§ WHAT THE EXERCISE ASKS:
For every line in the material below that holds "factor", report the line.

§ DATA LISTING:
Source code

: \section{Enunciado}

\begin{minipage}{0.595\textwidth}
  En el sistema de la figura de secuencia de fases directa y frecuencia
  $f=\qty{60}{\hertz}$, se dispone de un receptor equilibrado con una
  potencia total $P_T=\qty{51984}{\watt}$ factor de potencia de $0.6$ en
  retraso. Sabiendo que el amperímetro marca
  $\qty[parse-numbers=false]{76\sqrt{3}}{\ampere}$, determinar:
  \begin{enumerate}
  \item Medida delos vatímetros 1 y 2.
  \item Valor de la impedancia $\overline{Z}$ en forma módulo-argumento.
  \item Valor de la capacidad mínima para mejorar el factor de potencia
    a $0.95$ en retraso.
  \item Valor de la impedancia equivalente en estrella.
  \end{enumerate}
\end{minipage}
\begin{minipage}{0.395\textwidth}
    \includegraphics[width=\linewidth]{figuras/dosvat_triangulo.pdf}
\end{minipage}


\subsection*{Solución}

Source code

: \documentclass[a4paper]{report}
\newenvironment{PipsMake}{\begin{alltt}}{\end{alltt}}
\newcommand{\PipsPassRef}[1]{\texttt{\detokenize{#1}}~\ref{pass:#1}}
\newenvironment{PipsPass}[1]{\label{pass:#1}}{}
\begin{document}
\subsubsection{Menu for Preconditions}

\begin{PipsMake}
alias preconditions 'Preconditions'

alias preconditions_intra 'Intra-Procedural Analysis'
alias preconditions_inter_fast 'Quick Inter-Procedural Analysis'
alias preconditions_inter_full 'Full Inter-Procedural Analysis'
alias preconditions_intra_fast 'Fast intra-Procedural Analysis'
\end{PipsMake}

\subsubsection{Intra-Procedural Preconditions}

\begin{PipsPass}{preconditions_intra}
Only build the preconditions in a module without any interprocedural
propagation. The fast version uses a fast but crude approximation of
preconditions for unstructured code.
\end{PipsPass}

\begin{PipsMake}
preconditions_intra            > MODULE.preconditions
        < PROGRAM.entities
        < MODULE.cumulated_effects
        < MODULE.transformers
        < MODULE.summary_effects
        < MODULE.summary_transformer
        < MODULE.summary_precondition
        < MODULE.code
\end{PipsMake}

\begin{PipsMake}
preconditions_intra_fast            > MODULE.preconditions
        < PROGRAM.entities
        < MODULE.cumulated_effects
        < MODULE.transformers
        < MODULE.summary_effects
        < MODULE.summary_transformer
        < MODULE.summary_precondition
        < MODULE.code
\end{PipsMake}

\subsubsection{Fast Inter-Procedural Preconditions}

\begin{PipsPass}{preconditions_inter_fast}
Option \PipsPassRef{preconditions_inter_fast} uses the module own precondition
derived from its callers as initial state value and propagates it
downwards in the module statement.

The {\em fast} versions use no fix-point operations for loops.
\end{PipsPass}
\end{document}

§ PROBLEM SOLUTION:
  potencia total $P_T=\qty{51984}{\watt}$ factor de potencia de $0.6$ en
  \item Valor de la capacidad mínima para mejorar el factor de potencia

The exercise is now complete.